Give me the backstory to Adwaith – how did you meet and get together?

Hollie: Gwen and my parents were friends in school, and we were neighbours when we were younger. We used to get lifts into school with one another. We started playing music together when we were about 15, and we met Heledd at our first gig a year or so later. Heledd’s brothers are in Welsh bands that we knew from the scene also.

How would you describe your music to the uninitiated?

Hollie: Post punk, psychedelic pop, with a couple of ballads in there too. We like to experiment with lots of different genres.

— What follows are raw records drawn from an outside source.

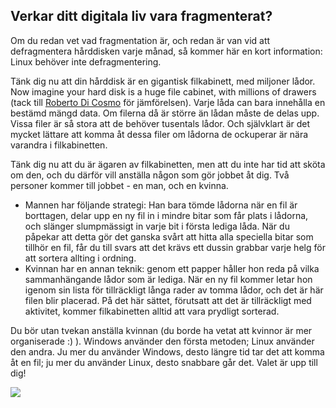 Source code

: 



<h2>Verkar ditt digitala liv vara fragmenterat?</h2>

Om du redan vet vad fragmentation är, och redan är van vid att 
defragmentera hårddisken varje månad, så kommer här en kort 
information: Linux behöver inte defragmentering.

Tänk dig nu att din hårddisk är en gigantisk filkabinett, med 
miljoner lådor. Now imagine 
your hard disk is a huge file 
cabinet, with millions of 
drawers (tack till <a 
href="http://www.pps.jussieu.fr/~dicosmo/">Roberto 
Di Cosmo</a> för jämförelsen). Varje låda can bara innehålla en 
bestämd mängd data. Om filerna då är större än lådan måste de delas upp. 
Vissa filer är så stora att de behöver tusentals lådor. Och självklart 
är det mycket lättare att komma åt dessa filer om lådorna de ockuperar 
är nära varandra i filkabinetten. 

Tänk dig nu att du är ägaren av filkabinetten, men att du inte har 
tid att sköta om den, och du därför vill anställa någon som gör jobbet 
åt dig. Två personer kommer till jobbet - en man, och en kvinna.

<ul>

<li>Mannen har följande strategi: Han bara tömde lådorna när en fil är 
borttagen, delar upp en ny fil in i mindre bitar som får plats i 
lådorna, och slänger slumpmässigt in varje bit i första lediga låda. 
När du påpekar att detta gör det ganska svårt att hitta alla 
speciella bitar som tillhör en fil, får du till svars att det krävs 
ett dussin grabbar varje helg för att sortera allting i ordning.</li>

<li>Kvinnan har en annan teknik: genom ett papper håller hon reda på 
vilka sammanhängande lådor som är lediga. När en ny fil kommer letar 
hon igenom sin lista för tillräckligt långa rader av tomma lådor, och 
det är här filen blir placerad. På det här sättet, förutsatt att det är 
tillräckligt med aktivitet, kommer filkabinetten alltid att vara 
prydligt sorterad.</li>

</ul>

Du bör utan tvekan anställa kvinnan (du borde ha vetat att 
kvinnor är mer organiserade :) ). Windows använder den första 
metoden; Linux använder den andra. Ju mer du använder Windows, 
desto längre tid tar det att komma åt en fil; ju mer du använder 
Linux, desto snabbare går det. Valet är upp till dig!

<img src="Images/defragment.png" />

Gwen: I don’t think I’ll ever know how to define the music we create. You’d think after five years, this would be an easy question.

What is your earliest musical memory?

Hollie: My earliest musical memory was my dad and granddad singing and playing guitar together at family gatherings.

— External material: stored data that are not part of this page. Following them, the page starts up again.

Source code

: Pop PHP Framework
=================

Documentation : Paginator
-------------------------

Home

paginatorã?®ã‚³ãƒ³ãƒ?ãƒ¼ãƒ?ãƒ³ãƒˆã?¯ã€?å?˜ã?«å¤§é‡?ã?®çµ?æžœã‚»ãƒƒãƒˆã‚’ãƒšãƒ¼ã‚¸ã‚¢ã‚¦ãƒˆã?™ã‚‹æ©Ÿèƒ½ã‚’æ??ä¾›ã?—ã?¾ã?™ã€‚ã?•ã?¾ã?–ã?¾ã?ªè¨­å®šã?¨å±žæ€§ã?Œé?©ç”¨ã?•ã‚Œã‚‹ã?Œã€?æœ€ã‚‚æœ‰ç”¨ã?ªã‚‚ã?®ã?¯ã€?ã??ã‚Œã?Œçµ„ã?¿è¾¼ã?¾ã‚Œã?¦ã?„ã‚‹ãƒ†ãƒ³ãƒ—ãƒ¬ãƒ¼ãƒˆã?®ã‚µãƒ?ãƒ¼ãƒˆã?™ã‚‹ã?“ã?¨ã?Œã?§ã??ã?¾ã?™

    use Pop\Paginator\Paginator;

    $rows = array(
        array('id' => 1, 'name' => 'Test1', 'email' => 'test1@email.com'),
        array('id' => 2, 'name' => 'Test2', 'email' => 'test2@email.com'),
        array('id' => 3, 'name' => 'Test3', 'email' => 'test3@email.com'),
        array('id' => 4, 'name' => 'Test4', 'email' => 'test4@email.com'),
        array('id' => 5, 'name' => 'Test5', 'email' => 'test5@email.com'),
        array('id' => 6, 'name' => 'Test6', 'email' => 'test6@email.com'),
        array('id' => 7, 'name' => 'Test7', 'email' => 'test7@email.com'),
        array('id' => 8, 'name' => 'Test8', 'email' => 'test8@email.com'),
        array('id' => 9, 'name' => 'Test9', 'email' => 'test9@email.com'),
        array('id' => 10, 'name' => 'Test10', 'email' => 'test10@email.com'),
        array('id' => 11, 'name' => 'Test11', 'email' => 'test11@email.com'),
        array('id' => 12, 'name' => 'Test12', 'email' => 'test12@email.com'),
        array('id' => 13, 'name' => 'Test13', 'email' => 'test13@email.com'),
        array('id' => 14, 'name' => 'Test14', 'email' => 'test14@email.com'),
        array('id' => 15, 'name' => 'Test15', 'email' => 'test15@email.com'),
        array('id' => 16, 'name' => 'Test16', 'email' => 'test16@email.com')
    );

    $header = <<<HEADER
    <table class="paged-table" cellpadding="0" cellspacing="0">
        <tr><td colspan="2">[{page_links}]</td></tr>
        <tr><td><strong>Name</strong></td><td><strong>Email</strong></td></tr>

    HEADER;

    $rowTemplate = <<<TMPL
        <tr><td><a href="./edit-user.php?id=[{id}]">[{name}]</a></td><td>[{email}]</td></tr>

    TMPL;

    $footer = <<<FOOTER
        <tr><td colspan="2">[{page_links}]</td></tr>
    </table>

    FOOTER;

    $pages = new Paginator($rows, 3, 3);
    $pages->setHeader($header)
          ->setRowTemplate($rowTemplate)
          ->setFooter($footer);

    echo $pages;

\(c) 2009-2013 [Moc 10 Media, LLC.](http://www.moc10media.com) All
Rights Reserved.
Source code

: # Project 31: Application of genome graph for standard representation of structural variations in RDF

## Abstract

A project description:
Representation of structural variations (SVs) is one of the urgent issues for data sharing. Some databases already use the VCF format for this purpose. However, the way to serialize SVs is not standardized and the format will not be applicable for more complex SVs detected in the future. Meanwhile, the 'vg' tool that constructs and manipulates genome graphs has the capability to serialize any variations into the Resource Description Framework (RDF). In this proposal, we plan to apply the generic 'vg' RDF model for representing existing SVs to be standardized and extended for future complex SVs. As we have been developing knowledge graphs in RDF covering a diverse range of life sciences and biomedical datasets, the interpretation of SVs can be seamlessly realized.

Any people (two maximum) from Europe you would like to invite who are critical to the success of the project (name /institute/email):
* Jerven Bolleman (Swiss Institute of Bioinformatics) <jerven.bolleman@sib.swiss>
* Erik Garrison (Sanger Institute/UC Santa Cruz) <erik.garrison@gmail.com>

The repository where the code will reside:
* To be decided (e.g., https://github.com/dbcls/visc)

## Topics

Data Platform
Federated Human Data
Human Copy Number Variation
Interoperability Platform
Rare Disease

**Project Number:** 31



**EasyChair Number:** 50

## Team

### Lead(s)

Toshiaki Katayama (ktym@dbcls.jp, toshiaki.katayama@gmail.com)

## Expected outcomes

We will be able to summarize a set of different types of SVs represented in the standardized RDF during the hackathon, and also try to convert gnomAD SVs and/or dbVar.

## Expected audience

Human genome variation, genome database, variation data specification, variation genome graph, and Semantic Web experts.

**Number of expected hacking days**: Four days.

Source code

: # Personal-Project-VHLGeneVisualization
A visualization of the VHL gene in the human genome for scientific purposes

Gwen: I’d probably have to say my dad playing music too. He’s often playing on the piano or guitar.

Who was your earliest musical influence?

Hollie: I really wanted to be as cool as Avril Lavigne when I was younger.

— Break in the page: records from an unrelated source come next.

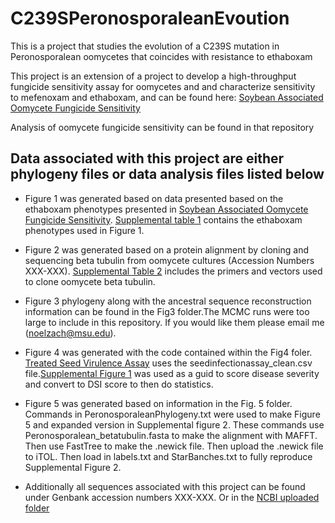 # C239SPeronosporaleanEvoution
This is a project that studies the evolution of a C239S mutation in Peronosporalean oomycetes that coincides with resistance to ethaboxam

This project is an extension of a project to develop a high-throughput fungicide sensitivity assay for oomycetes and and characterize sensitivity to mefenoxam and ethaboxam, and can be found here: [Soybean Associated Oomycete Fungicide Sensitivity](https://github.com/noelzach/Community_Fungicide_Sensitivity)

Analysis of oomycete fungicide sensitivity can be found in that repository

 
## Data associated with this project are either phylogeny files or data analysis files listed below 

* Figure 1 was generated based on data presented based on the ethaboxam phenotypes presented in [Soybean Associated Oomycete Fungicide Sensitivity](https://github.com/noelzach/Community_Fungicide_Sensitivity). [Supplemental table 1](SupplementalTable1/SupplementalTable1_isolatelist.xlsx) contains the ethaboxam phenotypes used in Figure 1. 
* Figure 2 was generated based on a protein alignment by cloning and sequencing beta tubulin from oomycete cultures (Accession Numbers XXX-XXX). [Supplemental Table 2](SupplementalTable2/SupplementalTable2_primers.xlsx) includes the primers and vectors used to clone oomycete beta tubulin. 
* Figure 3 phylogeny along with the ancestral sequence reconstruction information can be found in the Fig3 folder.The MCMC runs were too large to include in this repository. If you would like them please email me (noelzach@msu.edu). 
* Figure 4 was generated with the code contained within the Fig4 foler. [Treated Seed Virulence Assay](Fig4/seedrot.md) uses the seedinfectionassay_clean.csv file.[Supplemental Figure 1](SupplementalFigure1/SupplementalFigure1.pdf) was used as a guid to score disease severity and convert to DSI score to then do statistics. 
* Figure 5 was generated based on information in the Fig. 5 folder. Commands in PeronosporaleanPhylogeny.txt were used to make Figure 5 and expanded version in Supplemental figure 2. These commands use Peronosporalean_betatubulin.fasta to make the alignment with MAFFT. Then use FastTree to make the .newick file. Then upload the .newick file to iTOL. Then load in labels.txt and StarBanches.txt to fully reproduce Supplemental Figure 2. 

* Additionally all sequences associated with this project can be found under Genbank accession numbers XXX-XXX. Or in the [NCBI uploaded folder](NCBI_uploaded)



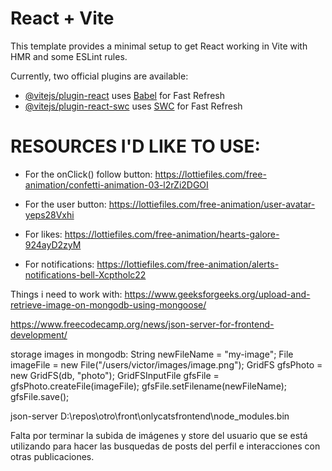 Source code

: # React + Vite

This template provides a minimal setup to get React working in Vite with HMR and some ESLint rules.

Currently, two official plugins are available:

- [@vitejs/plugin-react](https://github.com/vitejs/vite-plugin-react/blob/main/packages/plugin-react/README.md) uses [Babel](https://babeljs.io/) for Fast Refresh
- [@vitejs/plugin-react-swc](https://github.com/vitejs/vite-plugin-react-swc) uses [SWC](https://swc.rs/) for Fast Refresh



# RESOURCES I'D LIKE TO USE:
- For the onClick() follow button: https://lottiefiles.com/free-animation/confetti-animation-03-l2rZi2DGOI

- For the user button: https://lottiefiles.com/free-animation/user-avatar-yeps28Vxhi

- For likes: https://lottiefiles.com/free-animation/hearts-galore-924ayD2zyM

- For notifications: https://lottiefiles.com/free-animation/alerts-notifications-bell-Xcptholc22


Things i need to work with:
https://www.geeksforgeeks.org/upload-and-retrieve-image-on-mongodb-using-mongoose/

https://www.freecodecamp.org/news/json-server-for-frontend-development/

storage images in mongodb:
String newFileName = "my-image"; File imageFile = new File("/users/victor/images/image.png"); GridFS gfsPhoto = new GridFS(db, "photo"); GridFSInputFile gfsFile = gfsPhoto.createFile(imageFile); gfsFile.setFilename(newFileName); gfsFile.save();

json-server
D:\repos\otro\front\onlycatsfrontend\node_modules\.bin

Falta por terminar la subida de imágenes y store del usuario que se está utilizando para hacer las busquedas de posts del perfil e interacciones con otras publicaciones. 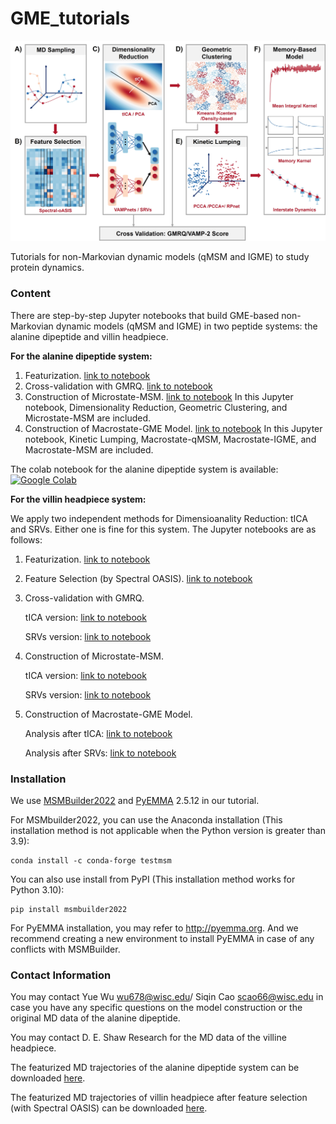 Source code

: # GME_tutorials
![Overview](tutorials/alanine_dipeptide/png/pipeline.jpg)  

Tutorials for non-Markovian dynamic models (qMSM and IGME) to study protein dynamics.

### Content
There are step-by-step Jupyter notebooks that build GME-based non-Markovian dynamic models (qMSM and IGME) in two peptide systems: the alanine dipeptide and villin headpiece.

**For the alanine dipeptide system:**

1. Featurization. [link to notebook](tutorials/alanine_dipeptide/Featurization.ipynb)
3. Cross-validation with GMRQ. [link to notebook](tutorials/alanine_dipeptide/Cross_Validation.ipynb)
4. Construction of Microstate-MSM. [link to notebook](tutorials/alanine_dipeptide/MicroMSM.ipynb) In this Jupyter notebook, Dimensionality Reduction, Geometric Clustering, and Microstate-MSM are included.
5. Construction of Macrostate-GME Model. [link to notebook](tutorials/alanine_dipeptide/MacroGME.ipynb) In this Jupyter notebook, Kinetic Lumping, Macrostate-qMSM, Macrostate-IGME, and Macrostate-MSM are included.

The colab notebook for the alanine dipeptide system is available: 
[![Google Colab](https://colab.research.google.com/assets/colab-badge.svg)](https://colab.research.google.com/drive/1YatQSdyJqf4oyJDYzdqdjfuE0xUkY9MR?usp=sharing)</br>

**For the villin headpiece system:**

We apply two independent methods for Dimensioanality Reduction: tICA and SRVs. Either one is fine for this system. The Jupyter notebooks are as follows:

1. Featurization. [link to notebook](tutorials/villin_headpiece/Featurization.ipynb)
2. Feature Selection (by Spectral OASIS). [link to notebook](tutorials/villin_headpiece/Feature_Selection.ipynb)
3. Cross-validation with GMRQ.
   
   tICA version: [link to notebook](tutorials/villin_headpiece/tICA_Cross_Validation.ipynb)
   
   SRVs version: [link to notebook](tutorials/villin_headpiece/SRVs_Cross_Validation.ipynb)
4. Construction of Microstate-MSM.
   
   tICA version: [link to notebook](tutorials/villin_headpiece/tICA_MicroMSM.ipynb)
   
   SRVs version: [link to notebook](tutorials/villin_headpiece/SRVs_MicroMSM.ipynb) 
5. Construction of Macrostate-GME Model.
   
   Analysis after tICA: [link to notebook](tutorials/villin_headpiece/tICA_MicroMSM.ipynb)
   
   Analysis after SRVs: [link to notebook](tutorials/villin_headpiece/SRVs_MicroMSM.ipynb)


### Installation
We use [MSMBuilder2022](https://github.com/msmbuilder/msmbuilder2022) and [PyEMMA](https://github.com/markovmodel/PyEMMA/) 2.5.12 in our tutorial.

For MSMbuilder2022, you can use the Anaconda installation (This installation method is not applicable when the Python version is greater than 3.9):

	conda install -c conda-forge testmsm

You can also use install from PyPI (This installation method works for Python 3.10):

	pip install msmbuilder2022

For PyEMMA installation, you may refer to http://pyemma.org. And we recommend creating a new environment to install PyEMMA in case of any conflicts with MSMBuilder.

### Contact Information
You may contact Yue Wu wu678@wisc.edu/ Siqin Cao scao66@wisc.edu in case you have any specific questions on the model construction or the original MD data of the alanine dipeptide.

You may contact D. E. Shaw Research for the MD data of the villine headpiece.

The featurized MD trajectories of the alanine dipeptide system can be downloaded [here](https://uwmadison.box.com/shared/static/xemwq0f2mbpob19el6xxlvca8gl45f9v).

The featurized MD trajectories of villin headpiece after feature selection (with Spectral OASIS) can be downloaded [here](https://uwmadison.box.com/shared/static/1y12gymo0tkc5dn3nihhqwzikxa8wzen).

Gwen: Same here! I’d definitely have to say Girls Aloud and Avril. Sound of the Underground is a genius pop song.

What made you want to pick up an instrument and play?

Hollie: There was this tv show on Nickelodeon called Unfabulous, with Emma Roberts. It would follow the life of a young girl and whenever things went wrong, she would go to her room and pick up her guitar, write a song and dance around her room singing it. I got my first guitar for Christmas when I was about nine, because I wanted to be like her.

Gwen: I had music lessons in school, piano and flute etc, and I got my first guitar when I was about 11. I didn’t pick it up until I was 15, I started listening to First Aid Kit and Fleet Foxes and was totally inspired to start songwriting.

What was the first record you bought and where did you buy it?

Gwen: I can’t remember what I bought first, but I do remember having a Pop Princesses CD quite early on. It’s up there with my favourite CDs. It had Rachel Stevens, Sugababes, Christina Aguilera. What more can you ask for.

What was the first gig you attended?

Hollie: I went to many local gigs at The Parrot in Carmarthen, but when I was 16, I remember going to my first arena gig in Cardiff to watch The Who with my dad.

Gwen: It was The Parrot for me too. Probably a Welsh language gig of sorts.

What’s the best gig/s you’ve been to?  

Hollie: Stella Donnelly at Clwb Ifor Bach or Dutty Moonshine at SWX.

Gwen: That’s such a tough one. Probably seeing Fleet Foxes for the first time at Latitude. I was holding back the tears the whole gig. 

Adwaith.

What’s the best gig you’ve played?

Hollie: Sold out headline gig at Rough Trade East in London.

Gwen: I’d probably say Rough Trade too and the craziest was definitely in Russia.

Who would be your dream artistes to work with?

Hollie: Definitely King Gizzard and The Lizard Wizard

Gwen: I’d have to say Damon Albarn, and I say this every time we’re asked, but it IS my dream collaboration. He can write any kind of song and I really appreciate that.

What does it mean to you to become the latest patrons of the MVT?

Hollie: We feel extremely proud to be involved, without independent music venues, I can safely say that we would not be in a band. We wouldn’t have been inspired to start one, or have even met each other.

Gwen: Grassroot Music Venues are hugely important to us as people as well as a band. Without these venues, we never would have thought that we could start a band, let alone singing in our native language. They are the fundamental building blocks for all artists and musicians all over the world. Without venues, there’s no artists. Without artists, there’s no music. Without music, there’s no culture.

What did it mean to the band to win the Welsh Music Prize?

Hollie: We were so shocked and extremely happy to have won, and it felt as though we had a seal of approval from the scene in Wales, which really gave us a boost to make this second album even greater.

What’s for the future? 

Gwen: Second album recorded, music videos in the making, gigs starting to get booked for later on this year. Fingers crossed everything can go ahead as planned!